Material for this task |
● ● ●
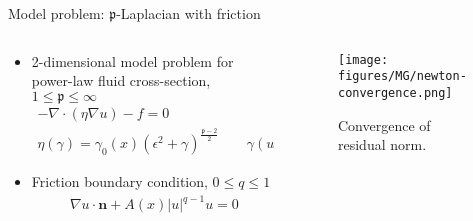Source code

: \documentclass[final,t]{beamer}
\newcommand\pfrak{{\mathfrak p}}
\newcommand{\abs}[1]{\left\lvert #1 \right\rvert}
\begin{document}
\begin{frame}{}
\begin{columns}
\begin{column}{0.31\textwidth}
      \vspace{-2em}
      \begin{block}{Model problem: $\mathfrak p$-Laplacian with friction}        
        \begin{columns}
          \begin{column}{0.7\textwidth}
            \begin{itemize}
            \item 2-dimensional model problem for power-law fluid cross-section, $1 \le \pfrak \le \infty$
              \begin{gather*}
                -\nabla\cdot (\eta \nabla u) - f = 0 \\
                \eta(\gamma) = \gamma_0(x) (\epsilon^2 + \gamma)^{\frac{\pfrak-2}{2}} \qquad \gamma(u) = \frac 1 2 \abs{\nabla u}^2
              \end{gather*}
            \item Friction boundary condition, $0 \le q \le 1$
              \begin{gather*}
                \nabla u \cdot \bm n + A(x) \abs{u}^{q-1} u = 0
              \end{gather*}
            \end{itemize}
          \end{column}
          \begin{column}{0.3\textwidth}
            \begin{figure}
              \texttt{[image: figures/MG/newton-convergence.png]}
              \caption{Convergence of residual norm.}
            \end{figure}
          \end{column}
        \end{columns}


\end{block}
\end{column}
\end{columns}
\end{frame}
\end{document}
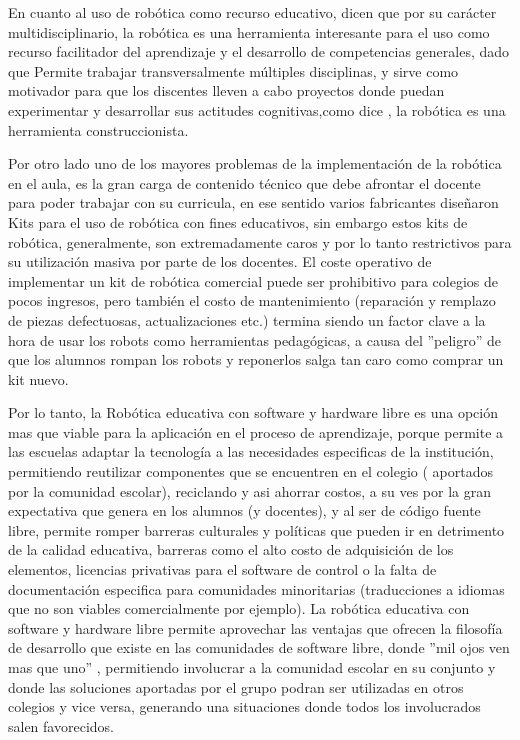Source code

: En cuanto al uso de robótica como recurso educativo, \citet{sanchez_robotica_2012} dicen que por su carácter multidisciplinario, la robótica es una herramienta interesante para el uso como recurso facilitador del aprendizaje y el desarrollo de competencias generales, dado que Permite trabajar transversalmente múltiples disciplinas, y sirve como motivador para que los discentes lleven a cabo proyectos donde puedan experimentar y desarrollar sus actitudes cognitivas,como dice \citet{pitti_experiencias_2010}, la robótica es una herramienta construccionista. 
 
Por otro lado uno de los mayores problemas de la implementación de la robótica en el aula, es la gran carga de contenido técnico que debe afrontar el docente para poder trabajar con su curricula, en ese sentido varios fabricantes diseñaron Kits para el uso de robótica con fines educativos, sin embargo estos kits de robótica, generalmente,  son extremadamente caros y por lo tanto restrictivos para su utilización masiva por parte de los docentes. El coste operativo de implementar un kit de robótica comercial puede ser prohibitivo para colegios de pocos ingresos, pero también el costo de mantenimiento (reparación y remplazo de piezas defectuosas, actualizaciones etc.) termina siendo un factor clave a la hora de usar los robots como herramientas pedagógicas, a causa del ''peligro'' de que los alumnos rompan los robots y reponerlos salga tan caro como comprar un kit nuevo.

Por lo tanto, la Robótica educativa con software y hardware libre es una opción mas que viable para la aplicación en el proceso de aprendizaje, 
porque permite a las escuelas adaptar la tecnología a las necesidades especificas de la institución, permitiendo reutilizar componentes que se encuentren en el colegio ( aportados por la comunidad escolar), reciclando y asi ahorrar costos, a su ves por la gran expectativa que genera en los alumnos (y docentes), y al ser de código fuente libre, permite romper barreras culturales y políticas que pueden ir en detrimento de la calidad educativa, barreras como el alto costo de adquisición de los elementos, licencias privativas para el software de control o la falta de documentación especifica para comunidades minoritarias (traducciones a idiomas que no son viables comercialmente por ejemplo). La robótica educativa con software y hardware libre permite aprovechar las ventajas que ofrecen la filosofía de desarrollo que existe en las comunidades de software libre, donde ''mil ojos ven mas que uno'' \citet{raymond_catedral_1998}, permitiendo involucrar a la comunidad escolar en su conjunto y donde las soluciones aportadas por el grupo podran ser utilizadas en otros colegios y vice versa, generando una situaciones donde todos los involucrados salen favorecidos.



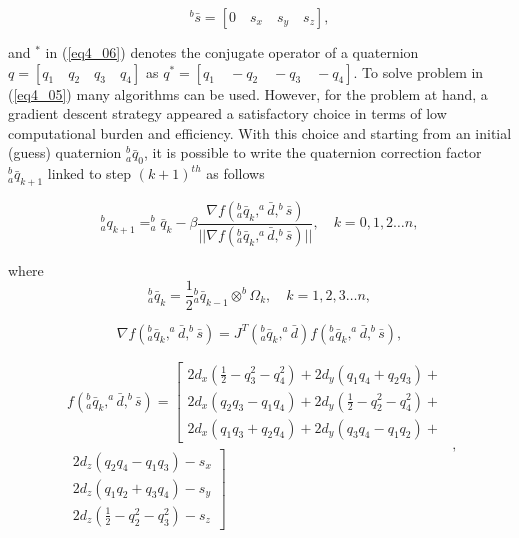 \begin{equation}
\label{eq4_09}
^b \bar{s} = [0 \quad s_x \quad s_y \quad s_z],
\end{equation}

\noindent and $^{*}$ in (\ref{eq4_06}) denotes the conjugate operator of a quaternion $q = [q_1 \quad q_2 \quad q_3 \quad q_4]$ as $q^* = [q_1 \quad -q_2 \quad -q_3 \quad -q_4]$. To solve problem in (\ref{eq4_05}) many algorithms can be used. However, for the problem at hand, a gradient descent strategy appeared a satisfactory choice in terms of low computational burden and efficiency. With this choice and starting from an initial (guess) quaternion $^b_a \bar{q}_0$, it is possible to write the quaternion correction factor $^b_a \bar{q}_{k+1}$ linked to step $(k+1)^{th}$ as follows

\begin{equation}
\label{eq4_10}
^b_a q_{k+1} = ^b_a \bar{q}_k - \beta \frac{\nabla f(^b_a \bar{q}_k, ^a \bar{d}, ^b \bar{s})}{\vert \vert \nabla f(^b_a \bar{q}_k, ^a \bar{d}, ^b \bar{s}) \vert \vert}, \quad k = 0,1,2 \dots n,
\end{equation}

\noindent where
\begin{equation}
\label{eq4_10bis}
^b_a \bar{q}_k = \frac{1}{2} {^b_a \bar{q}_{k-1}} \otimes ^b{\Omega_k},  \quad k = 1,2,3 \dots n,
\end{equation}

\begin{equation}
\label{eq4_11}
\nabla f(^b_a \bar{q}_k, ^a \bar{d}, ^b \bar{s}) = J^T(^b_a \bar{q}_k,^a \bar{d}) f(^b_a \bar{q}_k, ^a \bar{d}, ^b \bar{s}),
\end{equation}

\begin{equation}
\label{eq4_12}
\begin{split}
f(^b_a \bar{q}_k, ^a \bar{d}, ^b \bar{s}) =
\left [ \begin{array}{c}
2d_x(\frac{1}{2} - q_3^2 - q_4^2) + 2d_y(q_1q_4 + q_2 q_3) + \\
2d_x(q_2 q_3 - q_1 q_4) + 2d_y(\frac{1}{2} - q_2^2 - q_4^2) + \\
2d_x(q_1 q_3 + q_2 q_4) + 2d_y(q_3 q_4 - q_1 q_2) + \end{array} \right. \\
\left. \begin{array}{r}
2 d_z(q_2q_4 - q_1q_3) - s_x \\
2d_z(q_1q_2 + q_3 q_4) - s_y \\
2d_z(\frac{1}{2} - q_2^2 - q_3^2) - s_z
\end{array} \right ] \end{split},
\end{equation}

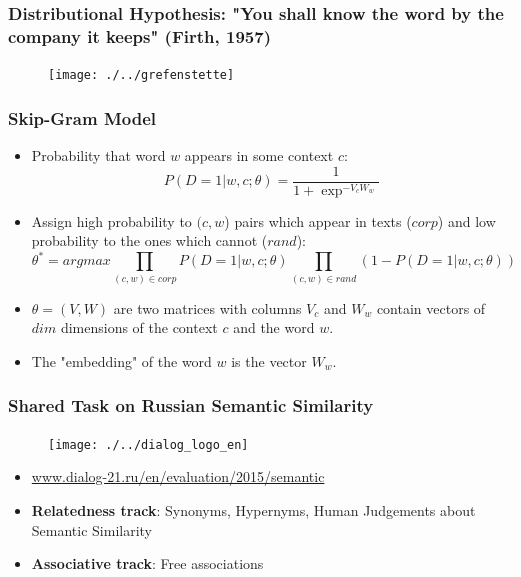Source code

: \begin{frame}
\frametitle{Distributional Hypothesis: "You shall know the word by the company it keeps" (Firth, 1957)}

\begin{figure}
\centering
\texttt{[image: ./../grefenstette]}
\end{figure}
	
\end{frame}




\begin{frame}

\frametitle{Skip-Gram Model}

\begin{itemize}

\item Probability that word $w$ appears in some context $c$:
{\small
$$ P(D=1| w,c;\theta) = \frac{1}{1+ \exp^{-V_c W_w}}$$  
}

\item Assign high probability to $(c,w$) pairs which appear in texts ($corp$) and low probability to the ones which cannot ($rand$): 
{\small 
$$\theta^* = arg max \prod_{(c,w) \in corp} P(D=1|w,c;\theta) \prod_{(c,w) \in rand} (1 - P(D=1|w,c;\theta))$$ 
}
\item $\theta = (V,W)$ are two matrices with columns $V_c$ and $W_w$ contain vectors of $dim$ dimensions of the context $c$ and the word $w$. 

\item The "embedding" of the word $w$ is the vector $W_w$. 


	
\end{itemize}

	
\end{frame}



\begin{frame}
\frametitle{Shared Task on Russian Semantic Similarity}

\begin{figure}  
    \texttt{[image: ./../dialog\_logo\_en]}
\end{figure}

\begin{itemize}
\item \url{www.dialog-21.ru/en/evaluation/2015/semantic}

\item  \textbf{Relatedness track}: Synonyms, Hypernyms, Human Judgements about Semantic Similarity
\item  \textbf{Associative track}: Free associations 
\end{itemize}

\end{frame}




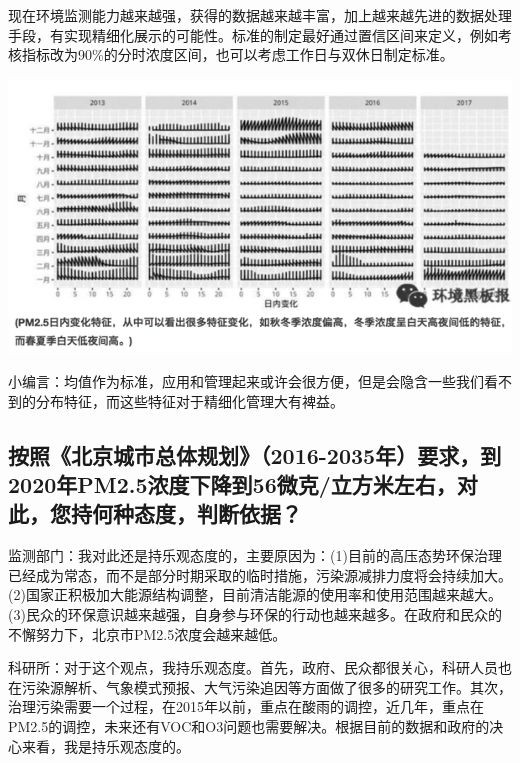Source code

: \documentclass[]{book}
\begin{document}
现在环境监测能力越来越强，获得的数据越来越丰富，加上越来越先进的数据处理手段，有实现精细化展示的可能性。标准的制定最好通过置信区间来定义，例如考核指标改为90\%的分时浓度区间，也可以考虑工作日与双休日制定标准。

\includegraphics[width=8.33in]{images/air4}

小编言：均值作为标准，应用和管理起来或许会很方便，但是会隐含一些我们看不到的分布特征，而这些特征对于精细化管理大有裨益。

\hypertarget{ux6309ux7167ux5317ux4eacux57ceux5e02ux603bux4f53ux89c4ux52122016-2035ux5e74ux8981ux6c42ux52302020ux5e74pm2.5ux6d53ux5ea6ux4e0bux964dux523056ux5faeux514bux7acbux65b9ux7c73ux5de6ux53f3ux5bf9ux6b64ux60a8ux6301ux4f55ux79cdux6001ux5ea6ux5224ux65adux4f9dux636e}{%
\subsection{按照《北京城市总体规划》（2016-2035年）要求，到2020年PM2.5浓度下降到56微克/立方米左右，对此，您持何种态度，判断依据？}\label{ux6309ux7167ux5317ux4eacux57ceux5e02ux603bux4f53ux89c4ux52122016-2035ux5e74ux8981ux6c42ux52302020ux5e74pm2.5ux6d53ux5ea6ux4e0bux964dux523056ux5faeux514bux7acbux65b9ux7c73ux5de6ux53f3ux5bf9ux6b64ux60a8ux6301ux4f55ux79cdux6001ux5ea6ux5224ux65adux4f9dux636e}}

监测部门：我对此还是持乐观态度的，主要原因为：(1)目前的高压态势环保治理已经成为常态，而不是部分时期采取的临时措施，污染源减排力度将会持续加大。(2)国家正积极加大能源结构调整，目前清洁能源的使用率和使用范围越来越大。(3)民众的环保意识越来越强，自身参与环保的行动也越来越多。在政府和民众的不懈努力下，北京市PM2.5浓度会越来越低。

科研所：对于这个观点，我持乐观态度。首先，政府、民众都很关心，科研人员也在污染源解析、气象模式预报、大气污染追因等方面做了很多的研究工作。其次，治理污染需要一个过程，在2015年以前，重点在酸雨的调控，近几年，重点在PM2.5的调控，未来还有VOC和O3问题也需要解决。根据目前的数据和政府的决心来看，我是持乐观态度的。
\end{document}
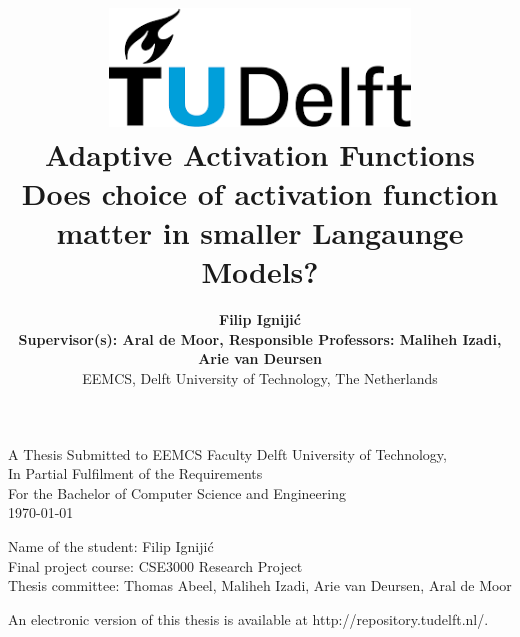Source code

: \title{
    \includegraphics[width=8cm, keepaspectratio]{tudelftlogo.png}\\
    \vspace*{2cm}
    \textbf{
         Adaptive Activation Functions\\
        {\large Does choice of activation function matter in smaller Langaunge Models?}
    }\\
    \vspace*{1cm}
}

\author{
     \textbf{Filip Ignijić}\\
    \hfill \break
    \textbf{Supervisor(s): Aral de Moor, Responsible Professors: Maliheh Izadi, Arie van Deursen}\\
    \break
    {\large 
        \hfill \break
        EEMCS, Delft University of Technology, The Netherlands
    }\\
}

\date{}

\maketitle
\thispagestyle{empty}

\let\clearpagebackup\clearpage
\renewcommand{\clearpage}{ }

\onecolumn

\vspace*{1.5cm}
\begin{center}
    A Thesis Submitted to EEMCS Faculty Delft University of Technology,\\
    In Partial Fulfilment of the Requirements\\
    For the Bachelor of Computer Science and Engineering\\
    \today
\end{center}

\vspace*{2cm}

\noindent
{\small
Name of the student: Filip Ignijić\\
Final project course: CSE3000 Research Project\\
Thesis committee: Thomas Abeel, Maliheh Izadi, Arie van Deursen, Aral de Moor \\
}
\vfill

\begin{center}
    An electronic version of this thesis is available at http://repository.tudelft.nl/.
\end{center}

\twocolumn
\let\clearpage\clearpagebackup  
\clearpage
\setcounter{page}{1}
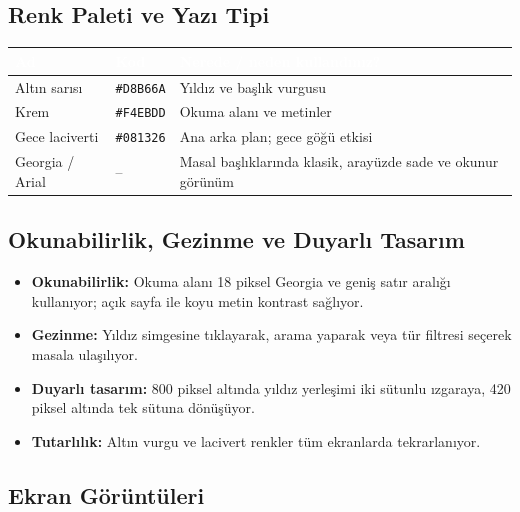 \documentclass[12pt,a4paper]{article}
\begin{document}
\subsection{Renk Paleti ve Yazı Tipi}
\begin{center}
\begin{tabular}{@{}llp{6.4cm}@{}}
\toprule
\rowcolor{ana}\textcolor{white}{\textbf{Ad}} & \textcolor{white}{\textbf{Kod}} & \textcolor{white}{\textbf{Nerede / neden kullandınız?}} \\
\midrule
Altın sarısı & \texttt{\#D8B66A} & Yıldız ve başlık vurgusu \\
Krem & \texttt{\#F4EBDD} & Okuma alanı ve metinler \\
Gece laciverti & \texttt{\#081326} & Ana arka plan; gece göğü etkisi \\
Georgia / Arial & -- & Masal başlıklarında klasik, arayüzde sade ve okunur görünüm \\
\bottomrule
\end{tabular}
\end{center}

\subsection{Okunabilirlik, Gezinme ve Duyarlı Tasarım}
\begin{itemize}
  \item \textbf{Okunabilirlik:} Okuma alanı 18 piksel Georgia ve geniş satır aralığı kullanıyor; açık sayfa ile koyu metin kontrast sağlıyor.
  \item \textbf{Gezinme:} Yıldız simgesine tıklayarak, arama yaparak veya tür filtresi seçerek masala ulaşılıyor.
  \item \textbf{Duyarlı tasarım:} 800 piksel altında yıldız yerleşimi iki sütunlu ızgaraya, 420 piksel altında tek sütuna dönüşüyor.
  \item \textbf{Tutarlılık:} Altın vurgu ve lacivert renkler tüm ekranlarda tekrarlanıyor.
\end{itemize}

\subsection{Ekran Görüntüleri}
\end{document}
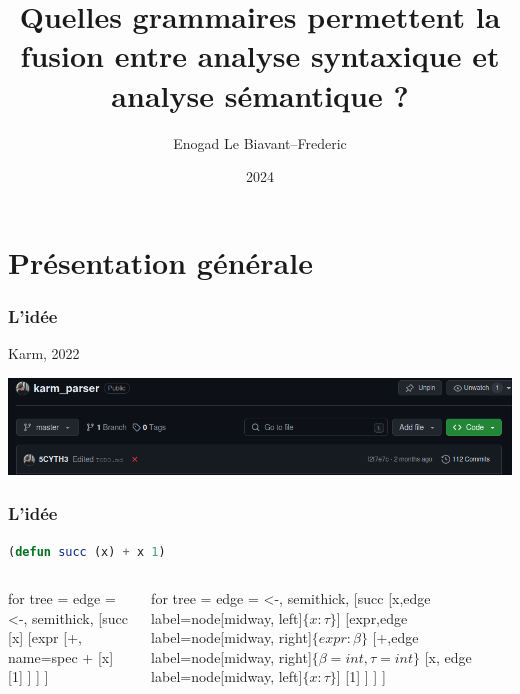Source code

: \documentclass{beamer}
\title{Quelles grammaires permettent la fusion entre analyse syntaxique et analyse sémantique ?}
\author{Enogad Le Biavant--Frederic}
\institute{Alain René Lesage MP2I}
\date{2024}
\begin{document}
\frame{\titlepage}

\section{Présentation générale}
\begin{frame}
		\frametitle{L'idée}
		Karm, 2022
		\begin{center}
				\includegraphics[scale=0.25]{repo}
		\end{center}
		
\end{frame}

\begin{frame}[fragile]
		\frametitle{L'idée}
		\begin{lstlisting}[language=Lisp]
(defun succ (x) + x 1)
		\end{lstlisting}
		\begin{columns}
				\begin{column}{0.5\textwidth}
						\begin{center}
						\begin{forest}
								for tree = {
										edge = {<-, semithick},
								}
								[succ
										[x]
										[expr
												[+, name=spec +
														[x]
														[1]	
												]
										]
								]
						\end{forest}
						\end{center}
				\end{column}
				\begin{column}{0.5\textwidth}
						\begin{center}
						\begin{forest}
								for tree = {
										edge = {<-, semithick},
								}
								[succ
								[x,edge label={node[midway, left]{$\{x:\tau\}$}}]
										[expr,edge label={node[midway, right]{$\{expr:\beta\}$}}
												[+,edge label={node[midway, right]{$\{\beta = int, \tau = int\}$}}
														[x, edge label={node[midway, left]{$\{x:\tau\}$}}]
														[1]	
												]
										]
								]
						\end{forest}
						\end{center}
				\end{column}
		\end{columns}
\end{frame}
\end{document}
● ● ●
Task statement | Whenever the word "left" appears in a line of the listing, report that line.

Task solution |
\newcommand{\abs}[1]{\left\lvert #1 \right\rvert}
\left [ \begin{array}{c}
\left. \begin{array}{r}
								[x,edge label={node[midway, left]{$\{x:\tau\}$}}]
														[x, edge label={node[midway, left]{$\{x:\tau\}$}}]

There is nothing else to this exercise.